Resistance consists of a level in which the price of an asset fails to break through due to strong selling pressure. In some cases, the occurrence of resistance levels may also be related to big sell walls, that prevent the price from rising further.
So a resistance level is expected to act as a “ceiling,” caused by a large supply of sellers in that price area. As such, traders can interpret resistance as a level that can only be surpassed with significant buying pressure.
Typically, technical analysists draw resistance lines based on previous highs. Such a technique may be useful when trying to predict potential points of price reversal. In general, resistance levels are depicted as straight horizontal lines, but they may also be drawn as diagonals. However, diagonals are often referred to as trend lines.

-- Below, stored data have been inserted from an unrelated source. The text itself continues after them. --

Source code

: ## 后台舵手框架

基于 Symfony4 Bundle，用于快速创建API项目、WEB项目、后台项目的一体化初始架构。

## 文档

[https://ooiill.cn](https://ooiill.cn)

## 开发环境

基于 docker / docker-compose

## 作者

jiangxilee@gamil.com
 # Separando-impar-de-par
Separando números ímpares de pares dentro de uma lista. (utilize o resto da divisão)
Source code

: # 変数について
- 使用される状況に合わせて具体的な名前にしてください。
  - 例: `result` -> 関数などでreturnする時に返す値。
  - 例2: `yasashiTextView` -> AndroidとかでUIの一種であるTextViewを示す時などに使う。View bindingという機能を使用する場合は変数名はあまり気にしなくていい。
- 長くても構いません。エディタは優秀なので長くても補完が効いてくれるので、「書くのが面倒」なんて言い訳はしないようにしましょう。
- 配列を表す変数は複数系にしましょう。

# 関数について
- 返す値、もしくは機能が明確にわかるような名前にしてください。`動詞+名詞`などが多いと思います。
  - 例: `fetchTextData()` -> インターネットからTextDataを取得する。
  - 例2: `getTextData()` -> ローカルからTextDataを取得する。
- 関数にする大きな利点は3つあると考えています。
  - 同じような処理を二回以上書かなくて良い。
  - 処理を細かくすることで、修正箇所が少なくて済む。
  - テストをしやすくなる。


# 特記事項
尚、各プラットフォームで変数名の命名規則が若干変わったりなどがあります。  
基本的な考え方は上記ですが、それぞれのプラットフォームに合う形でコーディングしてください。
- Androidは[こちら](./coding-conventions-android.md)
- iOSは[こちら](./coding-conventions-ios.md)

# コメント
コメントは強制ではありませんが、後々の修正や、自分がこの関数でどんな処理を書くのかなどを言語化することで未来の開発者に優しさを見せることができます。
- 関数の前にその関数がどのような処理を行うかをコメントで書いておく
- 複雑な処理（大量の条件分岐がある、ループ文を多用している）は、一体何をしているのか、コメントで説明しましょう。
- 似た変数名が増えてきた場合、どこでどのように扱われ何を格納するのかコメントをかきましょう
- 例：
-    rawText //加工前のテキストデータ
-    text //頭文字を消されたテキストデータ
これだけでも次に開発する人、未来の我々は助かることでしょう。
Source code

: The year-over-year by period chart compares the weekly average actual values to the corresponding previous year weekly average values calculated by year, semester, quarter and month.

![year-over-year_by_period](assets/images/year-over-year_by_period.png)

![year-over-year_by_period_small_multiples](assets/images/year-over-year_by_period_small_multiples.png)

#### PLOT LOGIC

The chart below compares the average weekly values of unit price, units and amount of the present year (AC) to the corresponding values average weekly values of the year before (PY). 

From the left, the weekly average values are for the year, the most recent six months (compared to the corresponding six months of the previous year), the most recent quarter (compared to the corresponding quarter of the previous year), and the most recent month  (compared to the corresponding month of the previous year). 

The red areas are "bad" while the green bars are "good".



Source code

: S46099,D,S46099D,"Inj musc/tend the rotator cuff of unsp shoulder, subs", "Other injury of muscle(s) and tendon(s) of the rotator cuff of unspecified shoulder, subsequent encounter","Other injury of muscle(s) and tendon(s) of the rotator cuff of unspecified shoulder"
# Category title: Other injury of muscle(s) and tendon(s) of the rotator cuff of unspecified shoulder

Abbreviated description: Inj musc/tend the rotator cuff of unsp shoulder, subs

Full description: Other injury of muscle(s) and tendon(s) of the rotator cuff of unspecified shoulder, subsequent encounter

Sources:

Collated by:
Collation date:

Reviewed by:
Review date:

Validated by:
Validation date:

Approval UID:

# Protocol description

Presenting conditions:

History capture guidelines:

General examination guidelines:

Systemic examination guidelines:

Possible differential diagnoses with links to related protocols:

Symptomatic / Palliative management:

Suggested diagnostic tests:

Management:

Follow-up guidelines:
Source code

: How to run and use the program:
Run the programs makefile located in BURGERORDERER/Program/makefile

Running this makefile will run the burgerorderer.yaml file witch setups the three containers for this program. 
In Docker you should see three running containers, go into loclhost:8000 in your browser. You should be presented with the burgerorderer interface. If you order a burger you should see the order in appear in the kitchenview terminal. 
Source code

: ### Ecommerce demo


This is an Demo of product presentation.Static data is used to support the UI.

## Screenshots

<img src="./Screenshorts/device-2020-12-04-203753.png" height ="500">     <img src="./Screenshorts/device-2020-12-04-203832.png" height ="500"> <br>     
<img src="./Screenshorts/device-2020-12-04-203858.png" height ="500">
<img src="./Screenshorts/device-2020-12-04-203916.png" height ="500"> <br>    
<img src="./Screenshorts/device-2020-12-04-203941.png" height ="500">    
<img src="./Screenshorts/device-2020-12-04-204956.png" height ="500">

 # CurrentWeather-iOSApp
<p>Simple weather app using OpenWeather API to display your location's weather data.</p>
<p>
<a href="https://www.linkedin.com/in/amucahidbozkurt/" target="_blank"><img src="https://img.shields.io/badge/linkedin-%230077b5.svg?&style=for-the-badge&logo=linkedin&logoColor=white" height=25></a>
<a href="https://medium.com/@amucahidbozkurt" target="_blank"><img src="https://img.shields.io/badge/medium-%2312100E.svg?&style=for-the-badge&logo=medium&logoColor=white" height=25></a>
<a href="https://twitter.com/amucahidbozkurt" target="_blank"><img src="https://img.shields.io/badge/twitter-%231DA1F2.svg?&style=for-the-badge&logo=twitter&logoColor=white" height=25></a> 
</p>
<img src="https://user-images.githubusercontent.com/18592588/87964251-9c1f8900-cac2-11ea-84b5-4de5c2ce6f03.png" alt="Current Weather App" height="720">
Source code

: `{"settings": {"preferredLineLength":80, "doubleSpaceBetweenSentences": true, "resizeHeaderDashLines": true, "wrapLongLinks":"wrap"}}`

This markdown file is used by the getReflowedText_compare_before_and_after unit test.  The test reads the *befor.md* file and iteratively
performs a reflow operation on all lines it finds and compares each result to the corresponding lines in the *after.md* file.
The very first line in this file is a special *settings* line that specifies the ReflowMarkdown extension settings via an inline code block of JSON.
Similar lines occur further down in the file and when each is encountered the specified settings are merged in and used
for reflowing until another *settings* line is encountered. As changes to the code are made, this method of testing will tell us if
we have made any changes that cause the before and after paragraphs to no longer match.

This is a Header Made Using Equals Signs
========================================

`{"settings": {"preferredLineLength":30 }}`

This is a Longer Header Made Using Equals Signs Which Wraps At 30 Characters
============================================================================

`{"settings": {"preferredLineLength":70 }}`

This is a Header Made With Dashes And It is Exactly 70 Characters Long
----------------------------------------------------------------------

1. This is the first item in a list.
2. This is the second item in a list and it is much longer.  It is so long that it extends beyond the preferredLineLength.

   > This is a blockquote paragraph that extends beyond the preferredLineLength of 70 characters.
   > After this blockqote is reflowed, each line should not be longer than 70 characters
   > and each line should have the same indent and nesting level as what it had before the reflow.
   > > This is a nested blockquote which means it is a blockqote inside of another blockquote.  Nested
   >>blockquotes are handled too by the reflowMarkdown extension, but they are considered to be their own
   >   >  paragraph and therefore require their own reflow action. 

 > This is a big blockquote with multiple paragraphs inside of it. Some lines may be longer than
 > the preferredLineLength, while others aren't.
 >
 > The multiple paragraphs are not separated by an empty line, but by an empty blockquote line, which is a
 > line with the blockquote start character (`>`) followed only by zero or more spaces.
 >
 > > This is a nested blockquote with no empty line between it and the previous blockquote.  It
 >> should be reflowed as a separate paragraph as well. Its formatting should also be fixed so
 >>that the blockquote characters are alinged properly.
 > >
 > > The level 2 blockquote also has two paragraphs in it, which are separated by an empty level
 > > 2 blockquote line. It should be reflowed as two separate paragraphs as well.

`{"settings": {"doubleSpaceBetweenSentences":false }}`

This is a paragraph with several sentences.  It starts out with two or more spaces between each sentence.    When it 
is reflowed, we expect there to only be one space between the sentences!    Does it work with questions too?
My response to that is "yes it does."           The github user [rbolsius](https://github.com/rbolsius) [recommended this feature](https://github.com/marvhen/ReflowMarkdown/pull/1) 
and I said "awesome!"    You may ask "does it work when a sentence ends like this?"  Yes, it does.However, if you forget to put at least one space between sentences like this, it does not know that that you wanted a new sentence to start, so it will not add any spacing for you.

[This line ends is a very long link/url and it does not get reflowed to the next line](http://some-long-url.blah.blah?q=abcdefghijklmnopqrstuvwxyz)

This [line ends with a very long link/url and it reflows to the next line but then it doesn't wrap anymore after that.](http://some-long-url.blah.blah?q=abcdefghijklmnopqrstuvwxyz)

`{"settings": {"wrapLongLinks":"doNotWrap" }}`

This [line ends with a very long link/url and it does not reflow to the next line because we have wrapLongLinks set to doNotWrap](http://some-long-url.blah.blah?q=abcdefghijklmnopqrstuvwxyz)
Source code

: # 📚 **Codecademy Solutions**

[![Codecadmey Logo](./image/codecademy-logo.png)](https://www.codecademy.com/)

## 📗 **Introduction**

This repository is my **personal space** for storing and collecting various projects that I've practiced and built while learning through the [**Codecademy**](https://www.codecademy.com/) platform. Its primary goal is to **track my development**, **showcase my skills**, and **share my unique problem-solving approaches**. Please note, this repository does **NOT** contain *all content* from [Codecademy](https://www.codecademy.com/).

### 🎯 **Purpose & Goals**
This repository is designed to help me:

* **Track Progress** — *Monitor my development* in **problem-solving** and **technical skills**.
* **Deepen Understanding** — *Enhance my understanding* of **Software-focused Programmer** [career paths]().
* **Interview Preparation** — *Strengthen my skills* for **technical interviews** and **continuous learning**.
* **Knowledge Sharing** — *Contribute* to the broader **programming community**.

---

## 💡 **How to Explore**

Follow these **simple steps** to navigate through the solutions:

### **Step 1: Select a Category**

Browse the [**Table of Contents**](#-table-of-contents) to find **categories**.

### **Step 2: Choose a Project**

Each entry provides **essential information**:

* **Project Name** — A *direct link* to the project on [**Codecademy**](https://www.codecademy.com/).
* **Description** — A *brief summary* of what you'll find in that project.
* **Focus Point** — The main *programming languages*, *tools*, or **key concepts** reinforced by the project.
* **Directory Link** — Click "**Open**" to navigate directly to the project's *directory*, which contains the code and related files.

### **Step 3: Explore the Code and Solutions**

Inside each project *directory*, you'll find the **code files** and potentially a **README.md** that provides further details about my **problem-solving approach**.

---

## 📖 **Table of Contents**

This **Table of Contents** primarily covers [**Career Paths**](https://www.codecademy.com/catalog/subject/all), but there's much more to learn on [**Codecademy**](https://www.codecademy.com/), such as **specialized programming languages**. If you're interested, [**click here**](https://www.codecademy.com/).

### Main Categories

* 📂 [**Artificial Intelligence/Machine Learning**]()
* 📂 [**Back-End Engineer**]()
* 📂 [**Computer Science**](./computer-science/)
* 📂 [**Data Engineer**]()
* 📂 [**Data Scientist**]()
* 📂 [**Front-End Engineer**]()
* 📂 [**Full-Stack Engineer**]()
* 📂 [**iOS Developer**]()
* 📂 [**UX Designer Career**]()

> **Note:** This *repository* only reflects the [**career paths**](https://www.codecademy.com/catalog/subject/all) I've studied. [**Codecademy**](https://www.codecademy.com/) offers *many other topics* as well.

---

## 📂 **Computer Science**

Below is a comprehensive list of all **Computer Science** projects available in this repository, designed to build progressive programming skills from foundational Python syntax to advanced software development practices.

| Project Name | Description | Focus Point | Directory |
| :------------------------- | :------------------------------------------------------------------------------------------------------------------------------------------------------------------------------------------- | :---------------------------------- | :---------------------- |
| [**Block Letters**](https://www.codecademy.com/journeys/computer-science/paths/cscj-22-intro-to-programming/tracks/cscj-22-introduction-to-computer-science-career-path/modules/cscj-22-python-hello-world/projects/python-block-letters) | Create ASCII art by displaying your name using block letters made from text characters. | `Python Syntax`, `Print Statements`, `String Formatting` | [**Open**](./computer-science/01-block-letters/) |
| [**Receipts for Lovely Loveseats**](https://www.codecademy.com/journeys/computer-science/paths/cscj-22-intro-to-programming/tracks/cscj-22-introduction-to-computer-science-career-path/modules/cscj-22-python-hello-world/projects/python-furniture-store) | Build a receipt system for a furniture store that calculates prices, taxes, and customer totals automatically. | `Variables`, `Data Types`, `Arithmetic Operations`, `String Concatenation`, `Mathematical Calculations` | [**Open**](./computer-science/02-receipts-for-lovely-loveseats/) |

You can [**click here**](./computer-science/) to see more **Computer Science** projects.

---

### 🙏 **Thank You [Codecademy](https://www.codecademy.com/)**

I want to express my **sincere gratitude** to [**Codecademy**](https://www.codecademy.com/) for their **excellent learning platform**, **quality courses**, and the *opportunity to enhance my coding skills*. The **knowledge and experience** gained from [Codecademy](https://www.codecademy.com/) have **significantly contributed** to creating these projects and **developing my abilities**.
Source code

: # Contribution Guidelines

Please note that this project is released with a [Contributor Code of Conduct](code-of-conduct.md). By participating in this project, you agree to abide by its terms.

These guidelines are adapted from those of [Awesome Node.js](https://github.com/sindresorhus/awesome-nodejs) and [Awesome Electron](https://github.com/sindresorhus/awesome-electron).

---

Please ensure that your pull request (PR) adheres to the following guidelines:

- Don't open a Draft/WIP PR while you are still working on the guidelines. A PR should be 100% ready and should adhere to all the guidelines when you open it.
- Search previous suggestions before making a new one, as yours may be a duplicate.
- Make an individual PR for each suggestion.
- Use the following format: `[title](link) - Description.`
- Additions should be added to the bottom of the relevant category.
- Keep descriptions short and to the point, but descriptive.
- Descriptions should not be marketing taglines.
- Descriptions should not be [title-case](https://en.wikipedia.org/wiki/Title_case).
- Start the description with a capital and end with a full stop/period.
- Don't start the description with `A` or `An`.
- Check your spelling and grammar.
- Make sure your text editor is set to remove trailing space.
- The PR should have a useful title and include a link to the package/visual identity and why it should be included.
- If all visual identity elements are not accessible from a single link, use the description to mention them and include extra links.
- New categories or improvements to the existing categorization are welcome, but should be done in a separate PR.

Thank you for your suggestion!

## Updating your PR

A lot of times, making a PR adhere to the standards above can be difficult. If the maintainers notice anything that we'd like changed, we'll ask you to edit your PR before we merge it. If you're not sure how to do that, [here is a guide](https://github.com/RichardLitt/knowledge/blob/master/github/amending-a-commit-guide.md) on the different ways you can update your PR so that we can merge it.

It is important to note that a resistance level, when surpassed, tend to become a support level - which is basically the opposite concept. While resistance lines often act as a ceiling, preventing the price from rising further, support levels act as a “floor” that tends to hold the price above it. Typically, good trading opportunities arise when resistance or support levels are broken.
When drawing resistance zones or lines, it is recommended that you consider at least two previous highs (ideally three or more). The more points you use to sustain your technical analysis, the more reliable it will be. The same is valid for support and trend lines drawings.
However, as most technical analysis tools and indicators, relying on support and resistance lines alone is quite risky. Combining such tools with proper fundamental analysis, as well as other technical indicators, will likely reduce risks.